▶ [TASK DESCRIPTION]:
Only the lines below from the one that holds "microcenter" through the one that holds "- part 1 is" should appear in the answer, copied exactly, end lines included and pictures omitted.

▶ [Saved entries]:
————

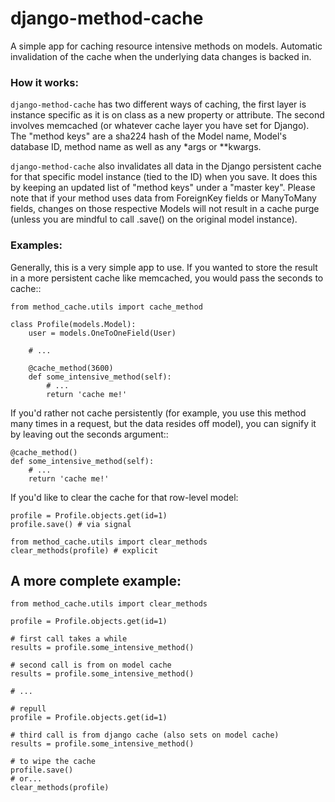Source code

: # django-method-cache

A simple app for caching resource intensive methods on models. Automatic invalidation of the cache when the underlying data changes is backed in.


### How it works:

`django-method-cache` has two different ways of caching, the first layer is instance specific as it is on class as a new property or attribute. The second involves memcached (or whatever cache layer you have set for Django). The "method keys" are a sha224 hash of the Model name, Model's database ID, method name as well as any \*args or \*\*kwargs.

`django-method-cache` also invalidates all data in the Django persistent cache for that specific model instance (tied to the ID) when you save. It does this by keeping an updated list of "method keys" under a "master key". Please note that if your method uses data from ForeignKey fields or ManyToMany fields, changes on those respective Models will not result in a cache purge (unless you are mindful to call .save() on the original model instance).


### Examples:

Generally, this is a very simple app to use. If you wanted to store the result in a more persistent cache like memcached, you would pass the seconds to cache::

    from method_cache.utils import cache_method
    
    class Profile(models.Model):
        user = models.OneToOneField(User)
        
        # ...
        
        @cache_method(3600)
        def some_intensive_method(self):
            # ...
            return 'cache me!'

If you'd rather not cache persistently (for example, you use this method many times in a request, but the data resides off model), you can signify it by leaving out the seconds argument::

    @cache_method()
    def some_intensive_method(self):
        # ...
        return 'cache me!'


If you'd like to clear the cache for that row-level model:

    profile = Profile.objects.get(id=1)
    profile.save() # via signal
    
    from method_cache.utils import clear_methods
    clear_methods(profile) # explicit


## A more complete example:

    from method_cache.utils import clear_methods
    
    profile = Profile.objects.get(id=1)
    
    # first call takes a while
    results = profile.some_intensive_method()
    
    # second call is from on model cache
    results = profile.some_intensive_method()
    
    # ...
    
    # repull
    profile = Profile.objects.get(id=1)
    
    # third call is from django cache (also sets on model cache)
    results = profile.some_intensive_method()
    
    # to wipe the cache
    profile.save()
    # or...
    clear_methods(profile)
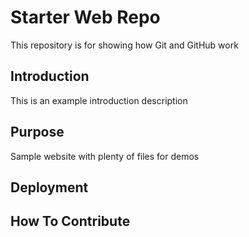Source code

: # Starter Web Repo

This repository is for showing how Git and GitHub work

## Introduction

This is an example introduction description

## Purpose

Sample website with plenty of files for demos

## Deployment

## How To Contribute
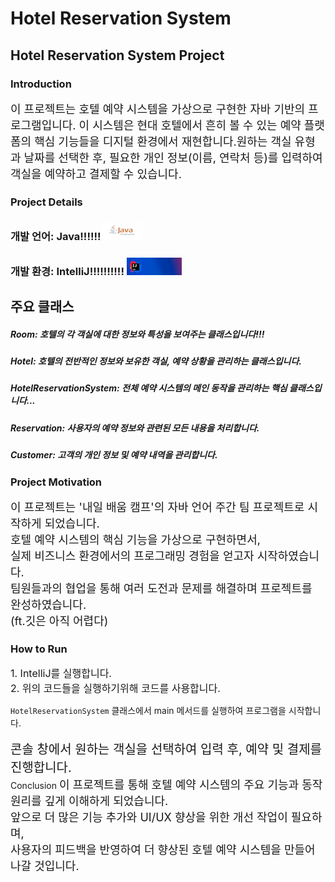 # Hotel Reservation System 
## Hotel Reservation System Project
### Introduction
<span style="font-size: 18px;">이 프로젝트는 호텔 예약 시스템을 가상으로 구현한 자바 기반의 프로그램입니다. 이 시스템은 현대 호텔에서 흔히 볼 수 있는 예약 플랫폼의 핵심 기능들을 디지털 환경에서 재현합니다.원하는 객실 유형과 날짜를 선택한 후, 필요한 개인 정보(이름, 연락처 등)를 입력하여 객실을 예약하고 결제할 수 있습니다. </span>

### Project Details
### 개발 언어: Java!!!!!!![Java.jpeg](src%2Fimg%2FJava.jpeg)
### 개발 환경: IntelliJ!!!!!!!!!! ![인텔리제이.png](src%2Fimg%2F%EC%9D%B8%ED%85%94%EB%A6%AC%EC%A0%9C%EC%9D%B4.png)
## 주요 클래스
##### Room: 호텔의 각 객실에 대한 정보와 특성을 보여주는 클래스입니다!!!<br>
##### Hotel: 호텔의 전반적인 정보와 보유한 객실, 예약 상황을 관리하는 클래스입니다.<br>
##### HotelReservationSystem: 전체 예약 시스템의 메인 동작을 관리하는 핵심 클래스입니다...<br>
##### Reservation: 사용자의 예약 정보와 관련된 모든 내용을 처리합니다.<br>
##### Customer: 고객의 개인 정보 및 예약 내역을 관리합니다.<br>
### Project Motivation
<span style="font-size: 18px;">이 프로젝트는 '내일 배움 캠프'의 자바 언어 주간 팀 프로젝트로 시작하게 되었습니다.
<br>호텔 예약 시스템의 핵심 기능을 가상으로 구현하면서,
<br>실제 비즈니스 환경에서의 프로그래밍 경험을 얻고자 시작하였습니다.
<br>팀원들과의 협업을 통해 여러 도전과 문제를 해결하며 프로젝트를 완성하였습니다.
<br>(ft.깃은 아직 어렵다)</span>

### How to Run
<span style="font-size: 16px;">
1. IntelliJ를 실행합니다.<br>
2. 위의 코드들을 실행하기위해 코드를 사용합니다.<br></span>

`HotelReservationSystem` 클래스에서 main 메서드를 실행하여 프로그램을 시작합니다.<br>
<br>
<span style="font-size: 20px;">콘솔 창에서 원하는 객실을 선택하여 입력 후, 예약 및 결제를 진행합니다.<br></span>
Conclusion
<span style="font-size: 18px;">이 프로젝트를 통해 호텔 예약 시스템의 주요 기능과 동작 원리를 깊게 이해하게 되었습니다.
<br> 앞으로 더 많은 기능 추가와 UI/UX 향상을 위한 개선 작업이 필요하며,
<br>사용자의 피드백을 반영하여 더 향상된 호텔 예약 시스템을 만들어 나갈 것입니다.</span>

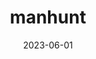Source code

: ---
title: "manhunt"
description: "
                Vibe coded a small app with a friend for a manhunt game I ran on campus. Features hiders and seekers with beeping sound effect to find players and an in game chat.
                "
date: 2023-06-01
thumbnail: 
link: 
---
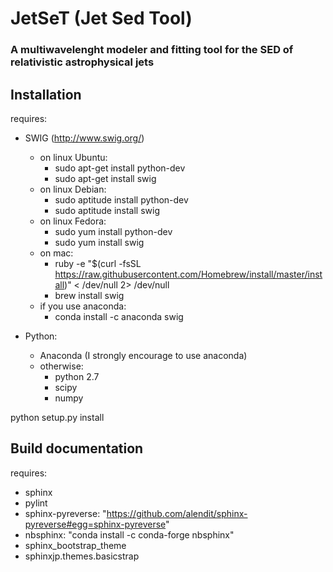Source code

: JetSeT (Jet Sed Tool)
=====================

### A multiwavelenght modeler and fitting tool for the SED of relativistic  astrophysical jets

Installation
------------
requires:
- SWIG (http://www.swig.org/)
    - on linux Ubuntu:
        - sudo apt-get install python-dev
        - sudo apt-get install swig
     - on linux Debian:
        - sudo aptitude install python-dev
        - sudo aptitude install swig
     - on linux Fedora:
        - sudo yum install python-dev
        - sudo yum install swig
     - on mac:
        - ruby -e "$(curl -fsSL https://raw.githubusercontent.com/Homebrew/install/master/install)" < /dev/null 2> /dev/null
        - brew install swig
     - if you use anaconda:
        - conda install -c anaconda swig
        
 - Python:
     - Anaconda (I strongly encourage to use anaconda)
     - otherwise:
        - python 2.7
        - scipy
        - numpy

python setup.py install



 Build documentation
 -------------------
 requires: 
    
 - sphinx
 - pylint
 - sphinx-pyreverse: "https://github.com/alendit/sphinx-pyreverse#egg=sphinx-pyreverse"
 - nbsphinx: "conda install -c conda-forge nbsphinx"
 - sphinx_bootstrap_theme
 - sphinxjp.themes.basicstrap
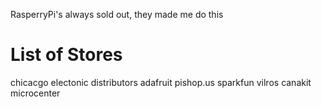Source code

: RasperryPi's always sold out, they made me do this

# List of Stores

chicacgo electonic distributors
adafruit
pishop.us
sparkfun
vilros
canakit
microcenter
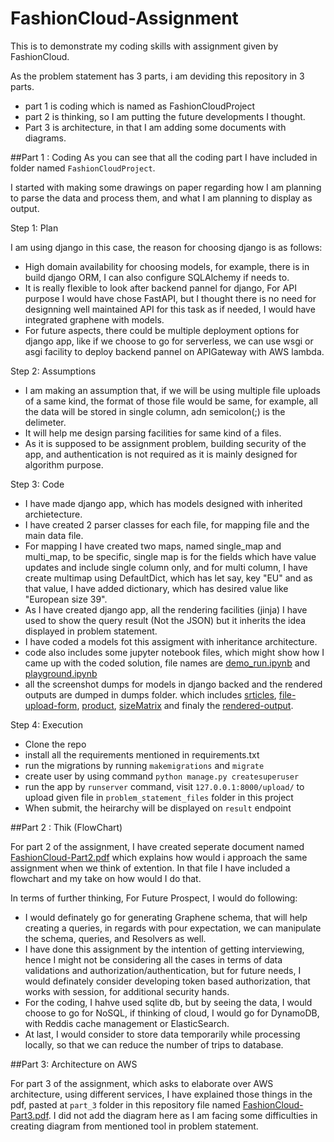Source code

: # FashionCloud-Assignment
This is to demonstrate my coding skills with assignment given by FashionCloud.

As the problem statement has 3 parts, i am deviding this repository in 3 parts.
- part 1 is coding which is named as FashionCloudProject
- part 2 is thinking, so I am putting the future developments I thought.
- Part 3 is architecture, in that I am adding some documents with diagrams.

##Part 1 : Coding
As you can see that all the coding part I have included in folder named `FashionCloudProject`.

I started with making some drawings on paper regarding how I am planning to parse the data and process them, and what I am planning to display as output.

Step 1: Plan

I am using django in this case, the reason for choosing django is as follows:
- High domain availability for choosing models, for example, there is in build django ORM, I can also configure SQLAlchemy if needs to.
- It is really flexible to look after backend pannel for django, For API purpose I would have chose FastAPI, but I thought there is no need for designning well maintained API for this task as if needed, I would have integrated graphene with models.
- For future aspects, there could be multiple deployment options for django app, like if we choose to go for serverless, we can use wsgi or asgi facility to deploy backend pannel on APIGateway with AWS lambda.

Step 2: Assumptions

- I am making an assumption that, if we will be using multiple file uploads of a same kind, the format of those file would be same, for example, all the data will be stored in single column, adn semicolon(;) is the delimeter.
- It will help me design parsing facilities for same kind of a files.
- As it is supposed to be assignment problem, building security of the app, and authentication is not required as it is mainly designed for algorithm purpose.

Step 3: Code

- I have made django app, which has models designed with inherited archietecture.
- I have created 2 parser classes for each file, for mapping file and the main data file.
- For mapping I have created two maps, named single_map and multi_map, to be specific, single map is for the fields which have value updates and include single column only, and for multi column, I have create multimap using DefaultDict, which has let say, key "EU" and as that value, I have added dictionary, which has desired value like "European size 39".
- As I have created django app, all the rendering facilities (jinja) I have used to show the query result (Not the JSON) but it inherits the idea displayed in problem statement.
- I have coded a models fot this assigment with inheritance architecture.
- code also includes some jupyter notebook files, which might show how I came up with the coded solution, file names are [demo_run.ipynb](demo_run.ipynb) and [playground.ipynb](playground.ipynb)
- all the screenshot dumps for models in django backed and the rendered outputs are dumped in dumps folder. which includes [srticles](dumps/articles_model.png), [file-upload-form](dumps/django_form_for_fileUpload.png), [product](dumps/product_model.png), [sizeMatrix](dumps/sizeMatrix_model.png) and finaly the [rendered-output](dumps/rendered_heirarchical_result.png).

Step 4: Execution

- Clone the repo
- install all the requirements mentioned in requirements.txt 
- run the migrations by running `makemigrations` and `migrate`
- create user by using command `python manage.py createsuperuser`
- run the app by `runserver` command, visit `127.0.0.1:8000/upload/` to upload given file in `problem_statement_files` folder in this project
- When submit, the heirarchy will be displayed on `result` endpoint

##Part 2 : Thik (FlowChart)

For part 2 of the assignment, I have created seperate document named [FashionCloud-Part2.pdf](part_2/FashionCloud-Part2.pdf) which explains how would i approach the same assignment when we think of extention.
In that file I have included a flowchart and my take on how would I do that.

In terms of further thinking, 
For Future Prospect, I would do following:
- I would definately go for generating Graphene schema, that will help creating a queries, in regards with pour expectation, we can manipulate the schema, queries, and Resolvers as well.
- I have done this assignment by the intention of getting interviewing, hence I might not be considering all the cases in terms of data validations and authorization/authentication, but for future needs, I would definately consider developing token based authorization, that works with session, for additional security hands.
- For the coding, I hahve used sqlite db, but by seeing the data, I would choose to go for NoSQL, if thinking of cloud, I would go for DynamoDB, with Reddis cache management or ElasticSearch.
- At last, I would consider to store data temporarily while processing locally, so that we can reduce the number of trips to database.

##Part 3: Architecture on AWS

For part 3 of the assignment, which asks to elaborate over AWS architecture, using different services, I have explained those things in the pdf, pasted at `part_3` folder in this repository file named [FashionCloud-Part3.pdf](part_3/FashionCloud-Part3.pdf).
I did not add the diagram here as I am facing some difficulties in creating diagram from mentioned tool in problem statement.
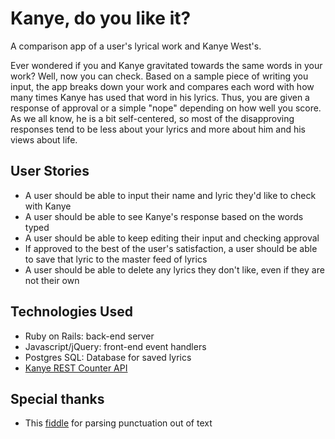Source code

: # Kanye, do you like it?
  
  A comparison app of a user's lyrical work and Kanye West's. 
  
  Ever wondered if you and Kanye gravitated towards the same words in your work? Well, now you can check. Based on a sample piece of writing you input, the app breaks down your work and compares each word with how many times Kanye has used that word in his lyrics. Thus, you are given a response of approval or a simple "nope" depending on how well you score. As we all know, he is a bit self-centered, so most of the disapproving responses tend to be less about your lyrics and more about him and his views about life.

## User Stories

  - A user should be able to input their name and lyric they'd like to check with Kanye
  - A user should be able to see Kanye's response based on the words typed
  - A user should be able to keep editing their input and checking approval
  - If approved to the best of the user's satisfaction, a user should be able to save that lyric to the master feed of lyrics
  - A user should be able to delete any lyrics they don't like, even if they are not their own

## Technologies Used

  - Ruby on Rails: back-end server
  - Javascript/jQuery: front-end event handlers
  - Postgres SQL: Database for saved lyrics
  - <a href="http://www.kanyerest.xyz/api/counter" target="_blank">Kanye REST Counter API</a>

## Special thanks

  - This <a href="http://jsfiddle.net/zNHJW/3/" target="_blank">fiddle</a> for parsing punctuation out of text
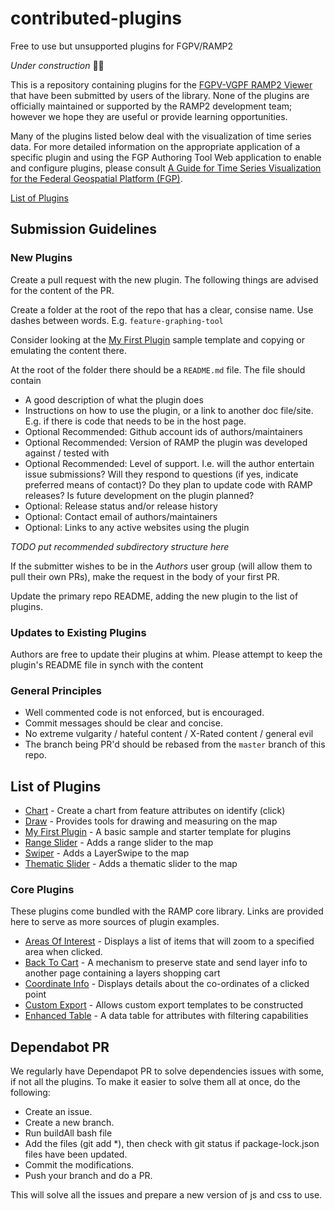 # contributed-plugins
Free to use but unsupported plugins for FGPV/RAMP2

*Under construction* 🔧🔨

This is a repository containing plugins for the [FGPV-VGPF RAMP2 Viewer](https://github.com/fgpv-vpgf/fgpv-vpgf) that have been submitted by users of the library. None of the plugins are officially maintained or supported by the RAMP2 development team; however we hope they are useful or provide learning opportunities.

Many of the plugins listed below deal with the visualization of time series data. For more detailed information on the appropriate application of a specific plugin and using the FGP Authoring Tool Web application to enable and configure plugins, please consult [A Guide for Time Series Visualization for the Federal Geospatial Platform (FGP)](https://fgpguide.github.io/Guidelines/chooseplugins/).

[List of Plugins](#list-of-plugins)

## Submission Guidelines

### New Plugins

Create a pull request with the new plugin. The following things are advised for the content of the PR.

Create a folder at the root of the repo that has a clear, consise name. Use dashes between words. E.g. `feature-graphing-tool`

Consider looking at the [My First Plugin](https://github.com/fgpv-vpgf/contributed-plugins/tree/master/my-first-plugin) sample template and copying or emulating the content there.

At the root of the folder there should be a `README.md` file. The file should contain
- A good description of what the plugin does
- Instructions on how to use the plugin, or a link to another doc file/site. E.g. if there is code that needs to be in the host page.
- Optional Recommended: Github account ids of authors/maintainers
- Optional Recommended: Version of RAMP the plugin was developed against / tested with
- Optional Recommended: Level of support. I.e. will the author entertain issue submissions? Will they respond to questions (if yes, indicate preferred means of contact)? Do they plan to update code with RAMP releases? Is future development on the plugin planned?
- Optional: Release status and/or release history
- Optional: Contact email of authors/maintainers
- Optional: Links to any active websites using the plugin

*TODO put recommended subdirectory structure here*

If the submitter wishes to be in the *Authors* user group (will allow them to pull their own PRs), make the request in the body of your first PR.

Update the primary repo README, adding the new plugin to the list of plugins.

### Updates to Existing Plugins

Authors are free to update their plugins at whim. Please attempt to keep the plugin's README file in synch with the content

### General Principles

- Well commented code is not enforced, but is encouraged.
- Commit messages should be clear and concise.
- No extreme vulgarity / hateful content / X-Rated content / general evil
- The branch being PR'd should be rebased from the `master` branch of this repo.

## List of Plugins

- [Chart](https://github.com/fgpv-vpgf/contributed-plugins/tree/master/chart) - Create a chart from feature attributes on identify (click)
- [Draw](https://github.com/fgpv-vpgf/contributed-plugins/tree/master/draw) - Provides tools for drawing and measuring on the map
- [My First Plugin](https://github.com/fgpv-vpgf/contributed-plugins/tree/master/my-first-plugin) - A basic sample and starter template for plugins
- [Range Slider](https://github.com/fgpv-vpgf/contributed-plugins/tree/master/range-slider) - Adds a range slider to the map
- [Swiper](https://github.com/fgpv-vpgf/contributed-plugins/tree/master/swiper) - Adds a LayerSwipe to the map
- [Thematic Slider](https://github.com/fgpv-vpgf/contributed-plugins/tree/master/thematic-slider) - Adds a thematic slider to the map

### Core Plugins

These plugins come bundled with the RAMP core library. Links are provided here to serve as more sources of plugin examples.

- [Areas Of Interest](https://github.com/fgpv-vpgf/fgpv-vpgf/tree/master/packages/ramp-plugin-areas-of-interest) - Displays a list of items that will zoom to a specified area when clicked.
- [Back To Cart](https://github.com/fgpv-vpgf/fgpv-vpgf/tree/master/packages/ramp-plugin-back-to-cart) - A mechanism to preserve state and send layer info to another page containing a layers shopping cart
- [Coordinate Info](https://github.com/fgpv-vpgf/fgpv-vpgf/tree/master/packages/ramp-plugin-coordinate-info) - Displays details about the co-ordinates of a clicked point
- [Custom Export](https://github.com/fgpv-vpgf/fgpv-vpgf/tree/master/packages/ramp-plugin-custom-export) - Allows custom export templates to be constructed
- [Enhanced Table](https://github.com/fgpv-vpgf/fgpv-vpgf/tree/master/packages/ramp-plugin-enhanced-table) - A data table for attributes with filtering capabilities

## Dependabot PR

We regularly have Dependapot PR to solve dependencies issues with some, if not all the plugins. To make it easier to solve them all at once, do the following: 

- Create an issue.
- Create a new branch.
- Run buildAll bash file
- Add the files (git add *), then check with git status if package-lock.json files have been updated.
- Commit the modifications.
- Push your branch and do a PR.

This will solve all the issues and prepare a new version of js and css to use.
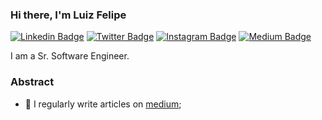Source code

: ### Hi there, I'm Luiz Felipe
[![Linkedin Badge](https://img.shields.io/badge/-LinkedIn-0e76a8?style=flat-square&logo=Linkedin&logoColor=white)](https://www.linkedin.com/in/luizfelipea-silva)
[![Twitter Badge](https://img.shields.io/badge/-Twitter-00acee?style=flat-square&logo=Twitter&logoColor=white)](https://twitter.com/theluizfelipe_)
[![Instagram Badge](https://img.shields.io/badge/-Instagram-e4405f?style=flat-square&logo=Instagram&logoColor=white)](https://www.instagram.com/luiz_felipe.io)
[![Medium Badge](https://img.shields.io/badge/medium-%2312100E.svg?&style=for-square&logo=medium&logoColor=white)](https://medium.com/@luiz-felipe-programmer)

I am a Sr. Software Engineer.

### Abstract
- 📝 I regularly write articles on [medium](https://medium.com/@luiz-felipe-programmer);
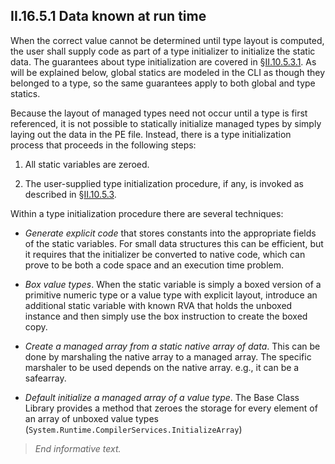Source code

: ## II.16.5.1 Data known at run time

When the correct value cannot be determined until type layout is computed, the user shall supply code as part of a type initializer to initialize the static data. The guarantees about type initialization are covered in §[II.10.5.3.1](#todo-missing-hyperlink). As will be explained below, global statics are modeled in the CLI as though they belonged to a type, so the same guarantees apply to both global and type statics.

Because the layout of managed types need not occur until a type is first referenced, it is not possible to statically initialize managed types by simply laying out the data in the PE file. Instead, there is a type initialization process that proceeds in the following steps:

 1. All static variables are zeroed.

 2. The user-supplied type initialization procedure, if any, is invoked as described in §[II.10.5.3](#todo-missing-hyperlink).

Within a type initialization procedure there are several techniques:

 * *Generate explicit code* that stores constants into the appropriate fields of the static variables. For small data structures this can be efficient, but it requires that the initializer be converted to native code, which can prove to be both a code space and an execution time problem.

 * *Box value types*. When the static variable is simply a boxed version of a primitive numeric type or a value type with explicit layout, introduce an additional static variable with known RVA that holds the unboxed instance and then simply use the box instruction to create the boxed copy.

 * *Create a managed array from a static native array of data*. This can be done by marshaling the native array to a managed array. The specific marshaler to be used depends on the native array. e.g., it can be a safearray.

 * *Default initialize a managed array of a value type*. The Base Class Library provides a method that zeroes the storage for every element of an array of unboxed value types (`System.Runtime.CompilerServices.InitializeArray`)

> _End informative text._
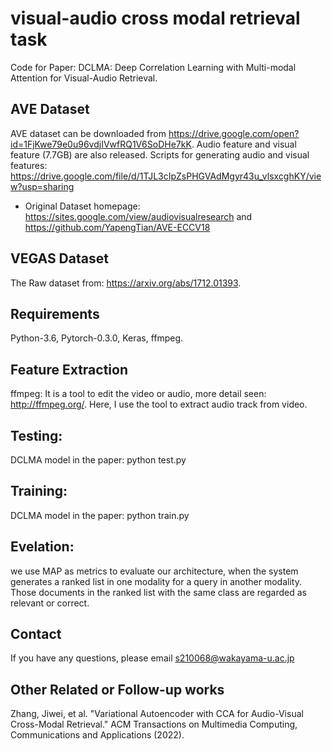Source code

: # visual-audio cross modal retrieval task

Code for Paper: DCLMA: Deep Correlation Learning with Multi-modal Attention for Visual-Audio Retrieval.

## AVE Dataset 
AVE dataset can be downloaded from https://drive.google.com/open?id=1FjKwe79e0u96vdjIVwfRQ1V6SoDHe7kK.
Audio feature and visual feature (7.7GB) are also released. Scripts for generating audio and visual features: https://drive.google.com/file/d/1TJL3cIpZsPHGVAdMgyr43u_vlsxcghKY/view?usp=sharing
- Original Dataset homepage: https://sites.google.com/view/audiovisualresearch and https://github.com/YapengTian/AVE-ECCV18
## VEGAS Dataset 
The Raw dataset from: https://arxiv.org/abs/1712.01393.

## Requirements
Python-3.6, Pytorch-0.3.0, Keras, ffmpeg.

## Feature Extraction
ffmpeg:
It is a tool to edit the video or audio, more detail seen: http://ffmpeg.org/. Here, I use the tool to extract audio track from video.

## Testing:
DCLMA model in the paper: python test.py

## Training:
DCLMA model in the paper: python train.py

## Evelation: 
we use MAP as metrics to evaluate our architecture, when the system generates a ranked list in one modality for a query in another modality. Those documents in the ranked list with the same class are regarded as relevant or correct.

## Contact
If you have any questions, please email s210068@wakayama-u.ac.jp
## Other Related or Follow-up works
Zhang, Jiwei, et al. "Variational Autoencoder with CCA for Audio-Visual Cross-Modal Retrieval." ACM Transactions on Multimedia Computing, Communications and Applications (2022).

————

▶ [SOLUTION FOR THIS PROBLEM]:
microcenter
Source code

: # FashionCloud-Assignment
This is to demonstrate my coding skills with assignment given by FashionCloud.

As the problem statement has 3 parts, i am deviding this repository in 3 parts.
- part 1 is coding which is named as FashionCloudProject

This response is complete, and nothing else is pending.